> EXERCISE GOAL:
Each line in the entries below that holds the string "Test" is to be listed.

Dataset excerpts
_____
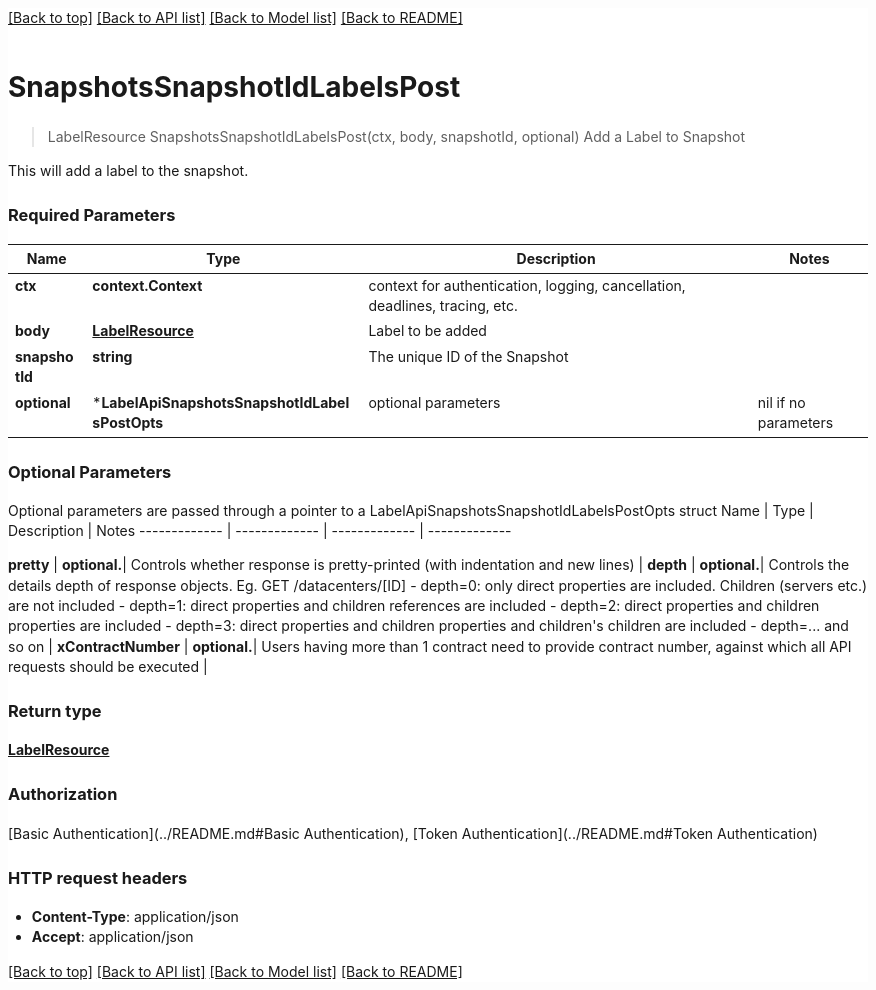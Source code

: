 [[Back to top]](#) [[Back to API list]](../README.md#documentation-for-api-endpoints) [[Back to Model list]](../README.md#documentation-for-models) [[Back to README]](../README.md)

# **SnapshotsSnapshotIdLabelsPost**
> LabelResource SnapshotsSnapshotIdLabelsPost(ctx, body, snapshotId, optional)
Add a Label to Snapshot

This will add a label to the snapshot.

### Required Parameters

Name | Type | Description  | Notes
------------- | ------------- | ------------- | -------------
 **ctx** | **context.Context** | context for authentication, logging, cancellation, deadlines, tracing, etc.
  **body** | [**LabelResource**](LabelResource.md)| Label to be added | 
  **snapshotId** | **string**| The unique ID of the Snapshot | 
 **optional** | ***LabelApiSnapshotsSnapshotIdLabelsPostOpts** | optional parameters | nil if no parameters

### Optional Parameters
Optional parameters are passed through a pointer to a LabelApiSnapshotsSnapshotIdLabelsPostOpts struct
Name | Type | Description  | Notes
------------- | ------------- | ------------- | -------------


 **pretty** | **optional.**| Controls whether response is pretty-printed (with indentation and new lines) | 
 **depth** | **optional.**| Controls the details depth of response objects.  Eg. GET /datacenters/[ID]  - depth&#x3D;0: only direct properties are included. Children (servers etc.) are not included  - depth&#x3D;1: direct properties and children references are included  - depth&#x3D;2: direct properties and children properties are included  - depth&#x3D;3: direct properties and children properties and children&#x27;s children are included  - depth&#x3D;... and so on | 
 **xContractNumber** | **optional.**| Users having more than 1 contract need to provide contract number, against which all API requests should be executed | 

### Return type

[**LabelResource**](LabelResource.md)

### Authorization

[Basic Authentication](../README.md#Basic Authentication), [Token Authentication](../README.md#Token Authentication)

### HTTP request headers

 - **Content-Type**: application/json
 - **Accept**: application/json

[[Back to top]](#) [[Back to API list]](../README.md#documentation-for-api-endpoints) [[Back to Model list]](../README.md#documentation-for-models) [[Back to README]](../README.md)


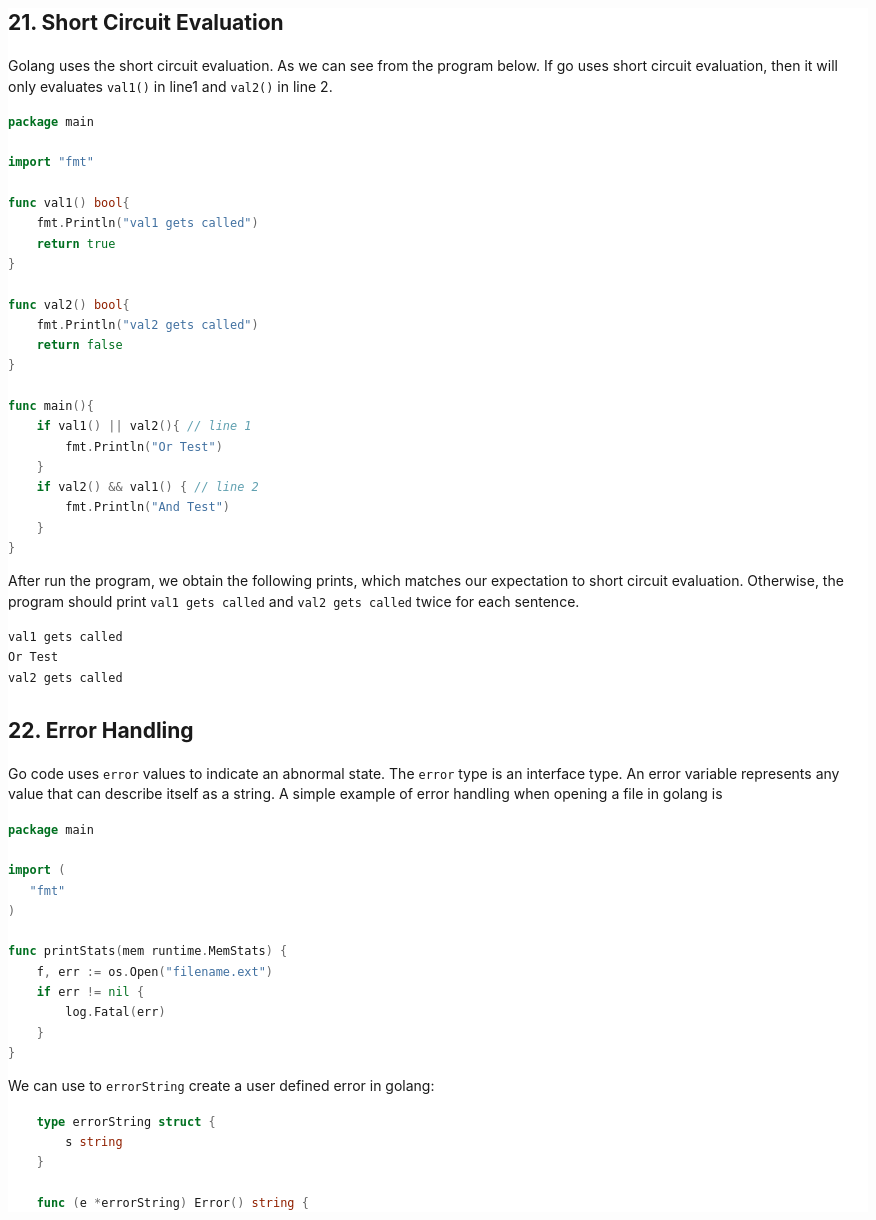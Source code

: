 ## 21. Short Circuit Evaluation

Golang uses the short circuit evaluation. As we can see from the program below. If go uses short circuit evaluation, then it will only evaluates `val1()` in line1 and `val2()` in line 2.

```go
package main

import "fmt"

func val1() bool{
    fmt.Println("val1 gets called")
    return true
}

func val2() bool{
    fmt.Println("val2 gets called")
    return false
}

func main(){
    if val1() || val2(){ // line 1
        fmt.Println("Or Test")
    }
    if val2() && val1() { // line 2
        fmt.Println("And Test")
    }
}
```

After run the program, we obtain the following prints, which matches our expectation to short circuit evaluation. Otherwise, the program should print `val1 gets called` and `val2 gets called` twice for each sentence.

```
val1 gets called
Or Test
val2 gets called
```

## 22. Error Handling
 Go code uses `error` values to indicate an abnormal state. The `error` type is an interface type. An error variable represents any value that can describe itself as a string. A simple example of error handling when opening a file in golang is 
```go
package main

import (
   "fmt"
)

func printStats(mem runtime.MemStats) {
    f, err := os.Open("filename.ext")
    if err != nil {
        log.Fatal(err)
    }
}
```
We can use to `errorString` create a user defined error in golang:
```go
    type errorString struct {
        s string
    }

    func (e *errorString) Error() string {
```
_____
> OUTPUT BELOW:
        fmt.Println("Or Test")
        fmt.Println("And Test")
Or Test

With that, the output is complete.